> _Exercise objective_:
Find the lines below that include the word "your" and state how many there are, adding nothing.

┌────────

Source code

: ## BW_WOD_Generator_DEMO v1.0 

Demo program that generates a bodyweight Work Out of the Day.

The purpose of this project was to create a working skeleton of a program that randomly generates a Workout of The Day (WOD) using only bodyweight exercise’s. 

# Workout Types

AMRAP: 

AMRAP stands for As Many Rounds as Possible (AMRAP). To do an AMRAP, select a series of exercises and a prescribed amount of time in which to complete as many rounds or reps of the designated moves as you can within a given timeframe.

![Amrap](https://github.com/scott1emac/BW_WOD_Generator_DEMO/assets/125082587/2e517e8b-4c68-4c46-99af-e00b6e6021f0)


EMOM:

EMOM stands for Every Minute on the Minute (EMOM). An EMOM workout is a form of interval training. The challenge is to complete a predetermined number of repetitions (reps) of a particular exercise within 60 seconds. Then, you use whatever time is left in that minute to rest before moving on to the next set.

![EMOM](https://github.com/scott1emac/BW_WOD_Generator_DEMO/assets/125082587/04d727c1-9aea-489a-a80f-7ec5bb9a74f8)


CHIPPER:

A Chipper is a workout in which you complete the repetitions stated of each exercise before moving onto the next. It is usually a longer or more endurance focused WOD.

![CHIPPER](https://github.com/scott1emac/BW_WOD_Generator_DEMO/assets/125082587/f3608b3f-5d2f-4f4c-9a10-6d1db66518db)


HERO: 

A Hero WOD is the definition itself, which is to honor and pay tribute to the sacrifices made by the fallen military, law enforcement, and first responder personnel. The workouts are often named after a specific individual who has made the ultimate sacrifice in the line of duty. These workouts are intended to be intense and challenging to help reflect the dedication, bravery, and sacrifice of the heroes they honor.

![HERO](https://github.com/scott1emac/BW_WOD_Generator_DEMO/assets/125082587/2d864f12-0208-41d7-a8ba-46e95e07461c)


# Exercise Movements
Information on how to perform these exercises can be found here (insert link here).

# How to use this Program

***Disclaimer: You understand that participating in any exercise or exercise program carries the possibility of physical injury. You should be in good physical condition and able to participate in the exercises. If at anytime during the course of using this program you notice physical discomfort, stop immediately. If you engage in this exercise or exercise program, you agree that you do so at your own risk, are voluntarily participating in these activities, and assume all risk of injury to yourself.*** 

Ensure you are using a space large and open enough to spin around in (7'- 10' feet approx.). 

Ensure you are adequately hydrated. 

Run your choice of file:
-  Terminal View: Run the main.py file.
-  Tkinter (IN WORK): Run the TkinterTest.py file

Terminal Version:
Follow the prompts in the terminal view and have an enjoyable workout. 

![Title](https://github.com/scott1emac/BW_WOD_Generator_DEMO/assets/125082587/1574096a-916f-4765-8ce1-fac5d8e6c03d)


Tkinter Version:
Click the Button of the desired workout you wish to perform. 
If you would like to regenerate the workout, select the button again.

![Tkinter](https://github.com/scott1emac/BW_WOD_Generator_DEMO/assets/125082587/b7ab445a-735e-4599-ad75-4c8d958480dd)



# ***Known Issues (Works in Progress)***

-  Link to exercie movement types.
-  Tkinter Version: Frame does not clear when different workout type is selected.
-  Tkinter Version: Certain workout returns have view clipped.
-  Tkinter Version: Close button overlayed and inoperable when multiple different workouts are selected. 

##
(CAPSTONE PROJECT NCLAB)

└────────

> _Response box_:
2